Open npwoods opened 4 months ago

npwoods commented 4 months ago

Is there a reason that callbacks for invoke_from_event_loop() and Weak::upgrade_in_event_loop() do not support return values?

Currently I have to write code that looks like this:

let cancelled = Arc::new(AtomicBool::new(false));
let cancelled_clone = cancelled.clone();

dialog_weak
    .upgrade_in_event_loop(move |dialog| {
        ...
        cancelled_clone.store(dialog.get_cancelled(), Ordering::Relaxed);
    })
    .unwrap();
let cancelled = cancelled.load(Ordering::Relaxed);

It would be great if I could do this:

let cancelled = dialog_weak
    .upgrade_in_event_loop(move |dialog| {
        ...
        dialog.get_cancelled()
    })
    .unwrap();

Of course, the return value would have to support Send but that sort of thing goes with the territory.

ogoffart commented 4 months ago

They could return a Future such as slint::JoinHandle. This would unfortunately be a breaking change, I think.

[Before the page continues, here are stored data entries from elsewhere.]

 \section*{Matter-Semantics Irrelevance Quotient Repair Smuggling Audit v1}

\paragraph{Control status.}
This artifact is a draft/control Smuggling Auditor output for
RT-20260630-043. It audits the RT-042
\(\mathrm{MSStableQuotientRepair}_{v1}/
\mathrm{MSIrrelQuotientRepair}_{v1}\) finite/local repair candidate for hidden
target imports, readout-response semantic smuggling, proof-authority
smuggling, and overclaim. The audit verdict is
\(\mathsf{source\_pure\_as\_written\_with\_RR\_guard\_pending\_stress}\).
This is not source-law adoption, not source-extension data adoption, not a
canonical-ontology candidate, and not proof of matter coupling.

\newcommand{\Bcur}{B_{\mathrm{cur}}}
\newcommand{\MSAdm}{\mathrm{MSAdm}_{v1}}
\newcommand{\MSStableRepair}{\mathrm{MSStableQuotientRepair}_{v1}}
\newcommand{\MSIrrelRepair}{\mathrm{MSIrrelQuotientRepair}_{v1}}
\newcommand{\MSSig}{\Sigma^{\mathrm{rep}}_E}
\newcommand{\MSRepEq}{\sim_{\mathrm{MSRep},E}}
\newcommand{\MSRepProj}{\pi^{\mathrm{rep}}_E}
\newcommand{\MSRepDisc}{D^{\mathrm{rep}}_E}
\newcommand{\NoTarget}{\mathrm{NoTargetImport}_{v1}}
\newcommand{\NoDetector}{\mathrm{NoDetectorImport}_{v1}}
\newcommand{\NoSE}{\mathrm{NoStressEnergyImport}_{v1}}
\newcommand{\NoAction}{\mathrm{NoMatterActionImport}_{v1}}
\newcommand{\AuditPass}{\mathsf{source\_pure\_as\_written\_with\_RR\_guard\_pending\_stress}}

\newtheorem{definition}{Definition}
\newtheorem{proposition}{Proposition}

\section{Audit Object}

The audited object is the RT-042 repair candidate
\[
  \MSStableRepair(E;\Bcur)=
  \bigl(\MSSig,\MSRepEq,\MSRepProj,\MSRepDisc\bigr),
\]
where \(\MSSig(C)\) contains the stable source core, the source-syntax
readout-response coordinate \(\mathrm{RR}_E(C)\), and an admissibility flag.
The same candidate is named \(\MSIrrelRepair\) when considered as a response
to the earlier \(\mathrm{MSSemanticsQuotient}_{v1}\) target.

So If we want to have support of this before Slint 2.0, it would need to be another function name.

ogoffart commented 4 months ago

Note that the code that you wrote with an atomic will not work, because the callback will be run in another thread and can be run after you check the cancelled

As of now, you can use tokio channel.

For example (untested, please let me know if you find mistakes)

let (tx, rx) = tokio::sync::mpsc::channel(1);
dialog_weak.upgrade_in_event_loop(move |dialog| {
   let c = dalog.get_cancelled();
   tx.send(c).unwrap();
}).unwrap();

let cancelled = rx.recv().await.unwrap();

You can use std's channel if you don't want to use async channel.

npwoods commented 4 months ago

Yes, I learned (the hard way) that what I proposed wouldn't work - and yes there are plenty of ways to snake a return value out of such a callback, but none of them would be as convenient as a hypothetical invoke_from_event_loop_with_retval() function or the equivalent.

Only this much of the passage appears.